Jawaban Pediatric Seizures

  1. d. The overall incidence of simple febrile seizures is 2-5% with a recurrence rate of 30%. Patients with a first degree relative with febrile seizures have an increased incidence of 10-20%. This child has experienced a simple febrile seizure and because he is 2 ½ years old he does not qualify for an automatic lumbar puncture. Furthermore, he has no signs of meningitis. An EEG is not indicated for a first time simple febrile seizure. Phenobarbital is typically used for patients with recurrent febrile seizures or complex febrile seizures.

  2. a. Phenytoin should not be given faster than 1mg/kg/minin a child as cardiac arrhythmias can develop.

  3. c. Lamotrigine has been associated with Stevens Johnson Syndrome. Fosphenytoin can be given IM and at 3 times the IV rate of Dilantin.

  4. Simple febrile seizures are defined as a) lasting less than 15 minutes b) only one in a 24 hour period c) Generalized seizure activity d) Age range 6 months-5 years e) No signs of CNS infection.

  5. Risk factors for febrile seizure recurrence include: age less than 12 months with onset of febrile seizures, temperature less than 40C with febrile seizure, family history of febrile seizures. Some articles also include complex febrile seizures as a risk factor while others do not.

  6. a. Lorazepam: IV: 0.05-0.1mg/kg
    b. Diazepam: rectal: 0.5mg/kg, IV:0.2-0.3mg/kg
    c. Loading dose of phenobarbital: 15-20mg/kg
    d. Loading dose of phenytoin: 15-20mg/kg
    e. Loading dose of fosphenytoin: 15-20mg phenytoin equivalents/kg
    f. Midazolam: rectal: 0.5mg/kg: IV: 0.1mg/kg: IM: 0.2mg/kg

  7. c. Patients with hyponatremic seizures tend to have lower temperatures than patients with seizures due to other causes. One of the most common causes of hyponatremic seizures is excess intake of free water. This may be due to improper formula preparation. Farrar H et al. (Hyponatremia as the cause of seizures in infants: a retrospective analysis of incidence, severity, and clinical predictors. Ann Emerg Med, 1995, 26:42-48) found the following results: 47 patients less than 6 months of age were enrolled. Median seizure duration was longer ( 30 minutes versus 17 minutes, p=0.007) in patients with hyponatremia, with a greater incidence of status epilepticus ( 73% versus 36%, p=0.02) Emergency intubation was performed more often in hyponatremic patients than in normonatremic patients ( p=0.009). Median temperature was lower in hyponatremic infants (35.5 degrees Celsius versus 37.2 degrees Celsius, p=0.0001) Temperature less than 36.5 degrees C was the best predictor of hyponatremic seizures.

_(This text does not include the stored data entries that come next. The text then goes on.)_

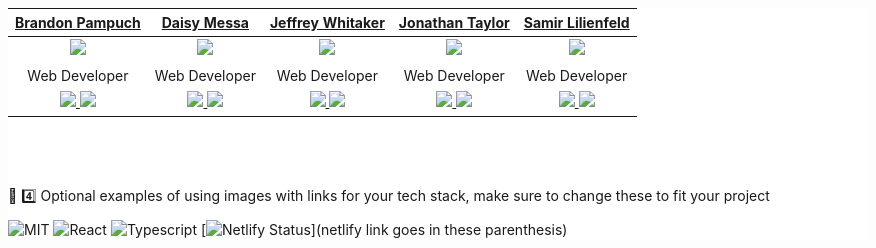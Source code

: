 |                                                                                            [Brandon Pampuch](https://github.com/)                                                                                             |                                                                                  [Daisy Messa](https://github.com/daisymesa)                                                                                   |                                                                                               [Jeffrey Whitaker](https://github.com/)                                                                                                |                                                                                        [Jonathan Taylor](https://github.com/jonyonson)                                                                                        |                                                                                 [Samir Lilienfeld](https://github.com/samir-hub)                                                                                  |
| :---------------------------------------------------------------------------------------------------------------------------------------------------------------------------------------------------------------------------: | :------------------------------------------------------------------------------------------------------------------------------------------------------------------------------------------------------------: | :----------------------------------------------------------------------------------------------------------------------------------------------------------------------------------------------------------------------------------: | :---------------------------------------------------------------------------------------------------------------------------------------------------------------------------------------------------------------------------: | :---------------------------------------------------------------------------------------------------------------------------------------------------------------------------------------------------------------: |
|                                                 [<img src="https://avatars1.githubusercontent.com/u/30952674?s=460&v=4" width = "200" />](https://github.com/Brandon-Pampuch)                                                 |                                            [<img src="https://avatars3.githubusercontent.com/u/42687274?s=460&v=4" width = "200" />](https://github.com/daisymesa)                                             |                                                    [<img src="https://avatars2.githubusercontent.com/u/52683769?s=460&v=4" width = "200" />](https://github.com/jeffreywhitaker)                                                     |                                                    [<img src="https://avatars0.githubusercontent.com/u/14138530?s=460&v=4" width = "200" />](https://github.com/jonyonson)                                                    |                                              [<img src="https://avatars0.githubusercontent.com/u/52542655?s=460&v=4" width = "200" />](https://github.com/samir-hub)                                              |
|                                                                                                         Web Developer                                                                                                         |                                                                                                 Web Developer                                                                                                  |                                                                                                            Web Developer                                                                                                             |                                                                                                         Web Developer                                                                                                         |                                                                                                   Web Developer                                                                                                   |
| [<img src="https://github.com/favicon.ico" width="20"> ](https://github.com/Brandon-Pampuch) [ <img src="https://static.licdn.com/sc/h/al2o9zrvru7aqj8e1x2rzsrca" width="20"> ](https://www.linkedin.com/in/brandon-pampuch/) | [<img src="https://github.com/favicon.ico" width="20"> ](https://github.com/daisymesa) [ <img src="https://static.licdn.com/sc/h/al2o9zrvru7aqj8e1x2rzsrca" width="20"> ](https://www.linkedin.com/in/mdaisy/) | [<img src="https://github.com/favicon.ico" width="20"> ](https://github.com/jeffreywhitaker) [ <img src="https://static.licdn.com/sc/h/al2o9zrvru7aqj8e1x2rzsrca" width="20"> ](https://www.linkedin.com/in/jeffrey-david-whitaker/) | [<img src="https://github.com/favicon.ico" width="20"> ](https://github.com/jonyonson) [ <img src="https://static.licdn.com/sc/h/al2o9zrvru7aqj8e1x2rzsrca" width="20"> ](https://www.linkedin.com/in/jonathan-craig-taylor/) | [<img src="https://github.com/favicon.ico" width="20"> ](https://github.com/samir-hub) [ <img src="https://static.licdn.com/sc/h/al2o9zrvru7aqj8e1x2rzsrca" width="20"> ](https://www.linkedin.com/in/samir-hub/) |

<br>
<br>

🚫 4️⃣ Optional examples of using images with links for your tech stack, make sure to change these to fit your project

![MIT](https://img.shields.io/packagist/l/doctrine/orm.svg)
![React](https://img.shields.io/badge/react-v16.7.0--alpha.2-blue.svg)
![Typescript](https://img.shields.io/npm/types/typescript.svg?style=flat)
[![Netlify Status](https://api.netlify.com/api/v1/badges/b5c4db1c-b10d-42c3-b157-3746edd9e81d/deploy-status)](netlify link goes in these parenthesis)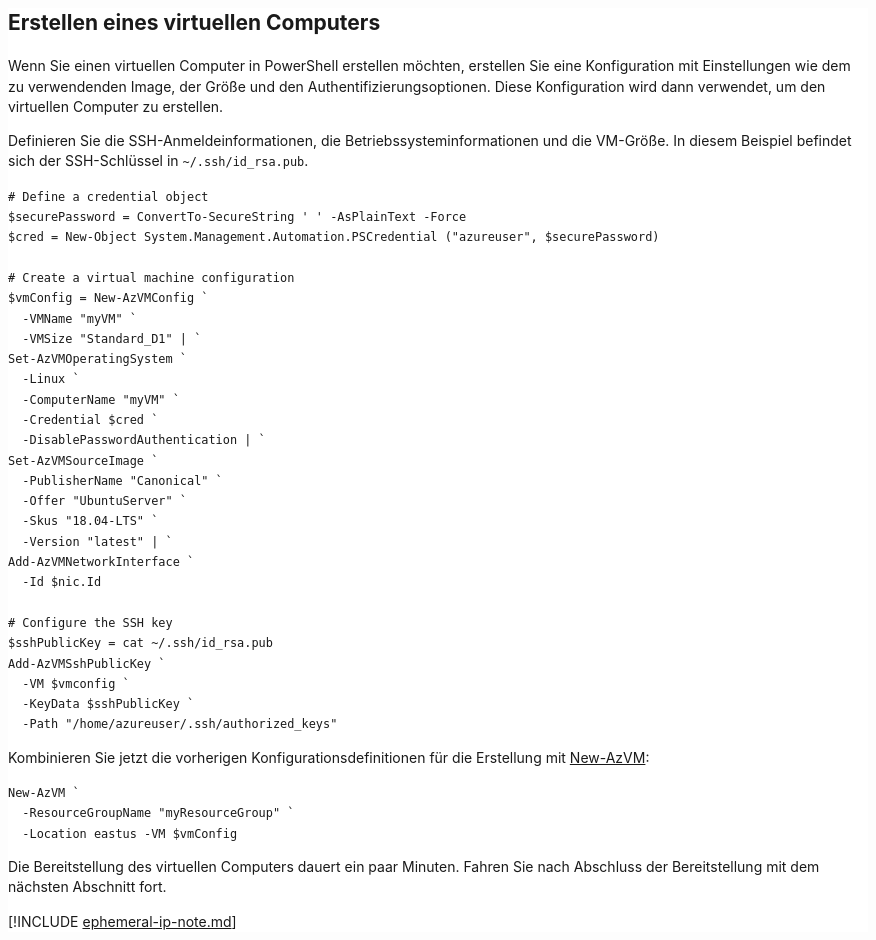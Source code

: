 ## <a name="create-a-virtual-machine"></a>Erstellen eines virtuellen Computers

Wenn Sie einen virtuellen Computer in PowerShell erstellen möchten, erstellen Sie eine Konfiguration mit Einstellungen wie dem zu verwendenden Image, der Größe und den Authentifizierungsoptionen. Diese Konfiguration wird dann verwendet, um den virtuellen Computer zu erstellen.

Definieren Sie die SSH-Anmeldeinformationen, die Betriebssysteminformationen und die VM-Größe. In diesem Beispiel befindet sich der SSH-Schlüssel in `~/.ssh/id_rsa.pub`. 

```azurepowershell-interactive
# Define a credential object
$securePassword = ConvertTo-SecureString ' ' -AsPlainText -Force
$cred = New-Object System.Management.Automation.PSCredential ("azureuser", $securePassword)

# Create a virtual machine configuration
$vmConfig = New-AzVMConfig `
  -VMName "myVM" `
  -VMSize "Standard_D1" | `
Set-AzVMOperatingSystem `
  -Linux `
  -ComputerName "myVM" `
  -Credential $cred `
  -DisablePasswordAuthentication | `
Set-AzVMSourceImage `
  -PublisherName "Canonical" `
  -Offer "UbuntuServer" `
  -Skus "18.04-LTS" `
  -Version "latest" | `
Add-AzVMNetworkInterface `
  -Id $nic.Id

# Configure the SSH key
$sshPublicKey = cat ~/.ssh/id_rsa.pub
Add-AzVMSshPublicKey `
  -VM $vmconfig `
  -KeyData $sshPublicKey `
  -Path "/home/azureuser/.ssh/authorized_keys"
```

Kombinieren Sie jetzt die vorherigen Konfigurationsdefinitionen für die Erstellung mit [New-AzVM](/powershell/module/az.compute/new-azvm):

```azurepowershell-interactive
New-AzVM `
  -ResourceGroupName "myResourceGroup" `
  -Location eastus -VM $vmConfig
```

Die Bereitstellung des virtuellen Computers dauert ein paar Minuten. Fahren Sie nach Abschluss der Bereitstellung mit dem nächsten Abschnitt fort.

[!INCLUDE [ephemeral-ip-note.md](../../../includes/ephemeral-ip-note.md)]
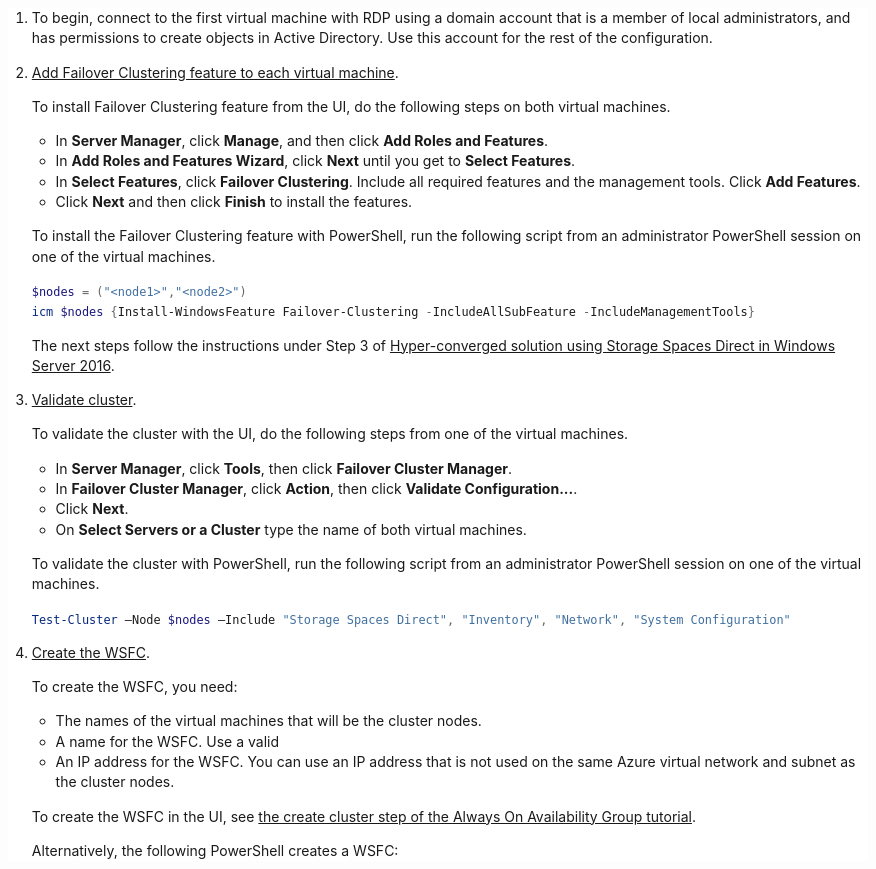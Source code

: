 1. To begin, connect to the first virtual machine with RDP using a domain account that is a member of local administrators, and has permissions to create objects in Active Directory. Use this account for the rest of the configuration.

1. [Add Failover Clustering feature to each virtual machine](virtual-machines-windows-portal-sql-availability-group-prereq.md#add-failover-cluster-features-to-both-sql-servers).

   To install Failover Clustering feature from the UI, do the following steps on both virtual machines. 
   - In **Server Manager**, click **Manage**, and then click **Add Roles and Features**. 
   - In **Add Roles and Features Wizard**, click **Next** until you get to **Select Features**.
   - In **Select Features**, click **Failover Clustering**. Include all required features and the management tools. Click **Add Features**.
   - Click **Next** and then click **Finish** to install the features. 

   To install the Failover Clustering feature with PowerShell, run the following script from an administrator PowerShell session on one of the virtual machines.

   ```PowerShell
   $nodes = ("<node1>","<node2>")
   icm $nodes {Install-WindowsFeature Failover-Clustering -IncludeAllSubFeature -IncludeManagementTools}
   ```

   The next steps follow the instructions under Step 3 of [Hyper-converged solution using Storage Spaces Direct in Windows Server 2016](http://technet.microsoft.com/windows-server-docs/storage/storage-spaces/hyper-converged-solution-using-storage-spaces-direct#step-3-configure-storage-spaces-direct). 

1. [Validate cluster](http://technet.microsoft.com/windows-server-docs/storage/storage-spaces/hyper-converged-solution-using-storage-spaces-direct#step-31-run-cluster-validation).

   To validate the cluster with the UI, do the following steps from one of the virtual machines. 
   - In **Server Manager**, click **Tools**, then click **Failover Cluster Manager**. 
   - In **Failover Cluster Manager**, click **Action**, then click **Validate Configuration...**.
   - Click **Next**. 
   - On **Select Servers or a Cluster** type the name of both virtual machines.

   To validate the cluster with PowerShell, run the following script from an administrator PowerShell session on one of the virtual machines.

   ```PowerShell
   Test-Cluster –Node $nodes –Include "Storage Spaces Direct", "Inventory", "Network", "System Configuration"
   ```

1. [Create the WSFC](http://technet.microsoft.com/windows-server-docs/storage/storage-spaces/hyper-converged-solution-using-storage-spaces-direct#step-32-create-a-cluster).

   To create the WSFC, you need: 
   - The names of the virtual machines that will be the cluster nodes. 
   - A name for the WSFC. Use a valid 
   - An IP address for the WSFC. You can use an IP address that is not used on the same Azure virtual network and subnet as the cluster nodes. 

   To create the WSFC in the UI, see [the create cluster step of the Always On Availability Group tutorial](virtual-machines-windows-portal-sql-availability-group-tutorial.md#CreateCluster).

   Alternatively, the following PowerShell creates a WSFC:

  8. b. Patients with a single febrile seizure have only a slightly higher incidence of developing epilepsy than children who have not experienced a febrile seizure. Patients who are less than 1 year of age when the first simple febrile seizure occurs, or children who have multiple febrile seizures have a 2-4% risk of developing epilepsy. Children with one or more complex febrile seizures have a 30-50 fold increase in the incidence of epilepsy as compared to the general population.

  9. c. In a review article by Warden C et al. ( Evaluation and management of febrile seizures in the out-of-hospital and emergency department settings. Ann Emerg Med. Feb 2003;42:215-222) The following recommendation regarding the performance of a lumbar puncture was made: In children less than 18 months of age a lumbar puncture should be strongly considered if there is a) a history of irritability or lethargy/decreased feeding, b) abnormal appearance or mental status changes after the postictal period, c) physical signs of meningitis, d) complex febrile seizure, e) slow postictal clearing of mentation, f) pretreatment with antibiotics. b) If these factors are absent, then “a lumbar puncture can be safely deferred.”

  10. b. Shigella. The classic story is that of a patient who is undergoing an LP for a febrile seizure, who has a diarrheal episode while you are performing the LP!

  11. a. Overall the most common cause of seizures in children is fever. However, keep in mind that in the first 2-3 days of life the most common cause of seizures is hypoxia or anoxia. In full term and premature infants up to 65% of seizures are due to hypoxicischemic encephalopathy.

  12. Due to immature hepatic function which results in unpredictable phenytoin metabolism, the anticonvulsant of choice in newborns is phenobarbital. Many clinicians will still use benzodiazepines initially to control the seizure while beginning the phenobarbital load.